(MATERIAL FOR THIS TASK begins)
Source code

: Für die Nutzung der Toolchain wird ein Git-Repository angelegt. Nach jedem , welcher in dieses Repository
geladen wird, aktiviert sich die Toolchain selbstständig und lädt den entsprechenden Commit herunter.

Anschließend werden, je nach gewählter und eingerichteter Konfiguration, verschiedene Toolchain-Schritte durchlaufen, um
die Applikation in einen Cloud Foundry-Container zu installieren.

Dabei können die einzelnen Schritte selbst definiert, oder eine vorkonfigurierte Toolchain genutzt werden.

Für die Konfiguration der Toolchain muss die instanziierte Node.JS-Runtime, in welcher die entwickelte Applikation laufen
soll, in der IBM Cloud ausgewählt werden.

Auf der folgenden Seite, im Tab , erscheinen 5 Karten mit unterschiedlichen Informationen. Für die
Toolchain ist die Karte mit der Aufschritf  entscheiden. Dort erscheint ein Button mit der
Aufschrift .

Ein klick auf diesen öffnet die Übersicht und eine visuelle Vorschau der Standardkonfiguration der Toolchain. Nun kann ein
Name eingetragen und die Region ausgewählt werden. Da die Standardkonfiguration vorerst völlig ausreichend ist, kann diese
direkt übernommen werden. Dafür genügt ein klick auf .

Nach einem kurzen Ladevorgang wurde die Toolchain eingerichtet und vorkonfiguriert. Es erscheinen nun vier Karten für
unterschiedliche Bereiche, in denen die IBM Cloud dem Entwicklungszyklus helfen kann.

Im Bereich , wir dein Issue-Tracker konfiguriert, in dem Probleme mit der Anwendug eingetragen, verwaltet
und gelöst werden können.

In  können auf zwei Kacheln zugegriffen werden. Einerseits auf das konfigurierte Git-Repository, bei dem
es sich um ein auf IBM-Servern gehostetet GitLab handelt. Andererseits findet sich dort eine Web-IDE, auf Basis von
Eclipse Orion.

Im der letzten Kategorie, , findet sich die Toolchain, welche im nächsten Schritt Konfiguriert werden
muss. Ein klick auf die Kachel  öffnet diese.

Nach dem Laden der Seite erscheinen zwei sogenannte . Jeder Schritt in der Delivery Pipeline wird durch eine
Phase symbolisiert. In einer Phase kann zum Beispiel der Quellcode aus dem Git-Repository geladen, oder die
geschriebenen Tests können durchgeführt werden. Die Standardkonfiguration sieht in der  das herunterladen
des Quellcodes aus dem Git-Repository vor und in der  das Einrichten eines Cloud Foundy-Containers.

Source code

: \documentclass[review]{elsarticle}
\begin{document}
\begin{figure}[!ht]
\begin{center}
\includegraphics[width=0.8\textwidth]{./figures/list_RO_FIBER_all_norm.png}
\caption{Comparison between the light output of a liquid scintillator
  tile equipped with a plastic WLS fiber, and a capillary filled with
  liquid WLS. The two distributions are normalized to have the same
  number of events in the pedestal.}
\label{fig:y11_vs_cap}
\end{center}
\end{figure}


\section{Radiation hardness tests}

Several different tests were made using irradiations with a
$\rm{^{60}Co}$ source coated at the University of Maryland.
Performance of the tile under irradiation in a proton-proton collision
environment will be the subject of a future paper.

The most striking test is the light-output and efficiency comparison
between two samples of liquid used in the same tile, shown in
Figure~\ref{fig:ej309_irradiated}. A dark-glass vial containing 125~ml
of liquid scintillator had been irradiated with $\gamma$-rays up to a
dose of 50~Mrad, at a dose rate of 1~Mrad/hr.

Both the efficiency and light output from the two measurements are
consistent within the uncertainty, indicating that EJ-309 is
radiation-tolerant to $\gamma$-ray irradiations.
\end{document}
(MATERIAL FOR THIS TASK ends)
(MATERIAL FOR THIS TASK begins)
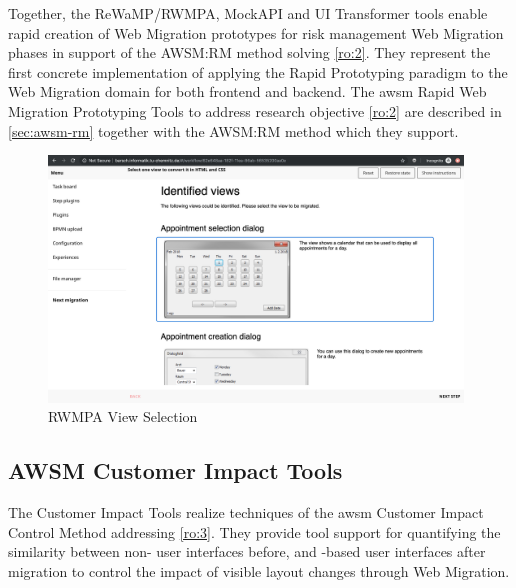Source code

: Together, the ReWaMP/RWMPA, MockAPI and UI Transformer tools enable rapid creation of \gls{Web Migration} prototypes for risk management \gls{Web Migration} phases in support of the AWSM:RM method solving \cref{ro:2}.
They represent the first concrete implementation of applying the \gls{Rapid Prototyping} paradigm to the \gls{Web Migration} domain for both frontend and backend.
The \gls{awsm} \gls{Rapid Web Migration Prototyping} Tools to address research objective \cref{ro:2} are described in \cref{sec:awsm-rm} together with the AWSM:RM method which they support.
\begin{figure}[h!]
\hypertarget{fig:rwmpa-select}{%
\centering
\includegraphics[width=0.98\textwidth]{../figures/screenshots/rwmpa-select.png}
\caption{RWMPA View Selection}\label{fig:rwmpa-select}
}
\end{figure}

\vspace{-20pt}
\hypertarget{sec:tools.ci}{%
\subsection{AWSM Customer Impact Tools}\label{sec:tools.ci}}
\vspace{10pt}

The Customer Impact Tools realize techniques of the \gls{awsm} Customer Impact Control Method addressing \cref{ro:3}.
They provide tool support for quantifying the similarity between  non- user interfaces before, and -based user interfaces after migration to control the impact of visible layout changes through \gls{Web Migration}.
(MATERIAL FOR THIS TASK ends)
Copy every line of the material in which the word "efficiency" occurs.

The most striking test is the light-output and efficiency comparison
Both the efficiency and light output from the two measurements are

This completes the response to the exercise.